Dataset entries:

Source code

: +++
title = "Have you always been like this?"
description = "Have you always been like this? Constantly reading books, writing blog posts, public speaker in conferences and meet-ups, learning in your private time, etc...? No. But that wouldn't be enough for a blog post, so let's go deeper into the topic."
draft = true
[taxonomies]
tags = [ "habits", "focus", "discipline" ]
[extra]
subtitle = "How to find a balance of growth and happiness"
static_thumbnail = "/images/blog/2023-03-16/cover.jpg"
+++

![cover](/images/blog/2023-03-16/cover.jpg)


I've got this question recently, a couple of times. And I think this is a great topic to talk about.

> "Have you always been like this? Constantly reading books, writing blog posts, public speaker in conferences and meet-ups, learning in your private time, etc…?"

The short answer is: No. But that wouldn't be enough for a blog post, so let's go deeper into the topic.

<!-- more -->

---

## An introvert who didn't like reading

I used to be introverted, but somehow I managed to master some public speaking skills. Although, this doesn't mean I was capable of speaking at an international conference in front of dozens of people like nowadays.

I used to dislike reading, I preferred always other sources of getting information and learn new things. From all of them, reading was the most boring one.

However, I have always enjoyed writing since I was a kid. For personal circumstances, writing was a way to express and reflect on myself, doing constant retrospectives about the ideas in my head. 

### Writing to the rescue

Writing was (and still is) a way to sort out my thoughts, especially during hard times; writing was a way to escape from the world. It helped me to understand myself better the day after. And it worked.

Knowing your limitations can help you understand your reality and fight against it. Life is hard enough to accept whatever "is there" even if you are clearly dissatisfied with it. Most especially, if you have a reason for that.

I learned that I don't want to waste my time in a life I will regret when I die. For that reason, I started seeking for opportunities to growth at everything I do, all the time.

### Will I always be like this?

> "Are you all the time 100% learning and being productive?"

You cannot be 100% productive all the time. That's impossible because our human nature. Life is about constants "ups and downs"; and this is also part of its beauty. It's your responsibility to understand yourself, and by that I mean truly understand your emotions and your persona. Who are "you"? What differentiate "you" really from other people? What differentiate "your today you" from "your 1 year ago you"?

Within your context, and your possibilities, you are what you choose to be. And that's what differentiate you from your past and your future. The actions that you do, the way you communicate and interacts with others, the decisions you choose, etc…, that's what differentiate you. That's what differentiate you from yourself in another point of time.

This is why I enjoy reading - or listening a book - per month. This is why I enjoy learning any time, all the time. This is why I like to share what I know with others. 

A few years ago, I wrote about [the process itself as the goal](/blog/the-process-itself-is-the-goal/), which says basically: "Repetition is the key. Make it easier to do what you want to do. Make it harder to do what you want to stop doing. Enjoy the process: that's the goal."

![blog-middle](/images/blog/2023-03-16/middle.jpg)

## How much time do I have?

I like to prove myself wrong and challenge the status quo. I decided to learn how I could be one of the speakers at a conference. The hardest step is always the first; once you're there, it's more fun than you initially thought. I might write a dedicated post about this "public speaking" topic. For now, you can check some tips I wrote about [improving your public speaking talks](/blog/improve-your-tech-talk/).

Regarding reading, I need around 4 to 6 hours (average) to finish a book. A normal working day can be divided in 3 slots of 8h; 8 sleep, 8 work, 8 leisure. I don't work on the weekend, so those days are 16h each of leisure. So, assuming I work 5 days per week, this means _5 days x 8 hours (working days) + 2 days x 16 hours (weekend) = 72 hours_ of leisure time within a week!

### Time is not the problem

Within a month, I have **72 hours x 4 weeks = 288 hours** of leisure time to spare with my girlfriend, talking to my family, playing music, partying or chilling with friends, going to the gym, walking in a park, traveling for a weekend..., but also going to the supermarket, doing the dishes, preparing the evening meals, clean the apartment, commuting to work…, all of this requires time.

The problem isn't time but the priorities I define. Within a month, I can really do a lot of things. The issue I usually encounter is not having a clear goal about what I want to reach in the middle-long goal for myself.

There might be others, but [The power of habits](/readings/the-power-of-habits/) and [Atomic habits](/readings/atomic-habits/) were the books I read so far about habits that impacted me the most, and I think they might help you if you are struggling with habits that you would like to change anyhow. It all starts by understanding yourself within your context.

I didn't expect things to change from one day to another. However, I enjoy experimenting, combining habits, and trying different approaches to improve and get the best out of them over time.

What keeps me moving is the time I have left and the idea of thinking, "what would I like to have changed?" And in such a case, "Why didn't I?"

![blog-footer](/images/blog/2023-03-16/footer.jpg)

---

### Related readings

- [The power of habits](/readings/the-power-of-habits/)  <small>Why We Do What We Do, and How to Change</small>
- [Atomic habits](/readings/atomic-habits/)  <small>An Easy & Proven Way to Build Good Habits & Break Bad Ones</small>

- Required work -
Starting with the first line of the data above, copy each line exactly until you reach the line with "### Writing to the rescue"; include that line as well.

- Result -
Source code

: +++
title = "Have you always been like this?"
description = "Have you always been like this? Constantly reading books, writing blog posts, public speaker in conferences and meet-ups, learning in your private time, etc...? No. But that wouldn't be enough for a blog post, so let's go deeper into the topic."
draft = true
[taxonomies]
tags = [ "habits", "focus", "discipline" ]
[extra]
subtitle = "How to find a balance of growth and happiness"
static_thumbnail = "/images/blog/2023-03-16/cover.jpg"
+++

![cover](/images/blog/2023-03-16/cover.jpg)


I've got this question recently, a couple of times. And I think this is a great topic to talk about.

> "Have you always been like this? Constantly reading books, writing blog posts, public speaker in conferences and meet-ups, learning in your private time, etc…?"

The short answer is: No. But that wouldn't be enough for a blog post, so let's go deeper into the topic.

<!-- more -->

---

## An introvert who didn't like reading

I used to be introverted, but somehow I managed to master some public speaking skills. Although, this doesn't mean I was capable of speaking at an international conference in front of dozens of people like nowadays.

I used to dislike reading, I preferred always other sources of getting information and learn new things. From all of them, reading was the most boring one.

However, I have always enjoyed writing since I was a kid. For personal circumstances, writing was a way to express and reflect on myself, doing constant retrospectives about the ideas in my head. 

### Writing to the rescue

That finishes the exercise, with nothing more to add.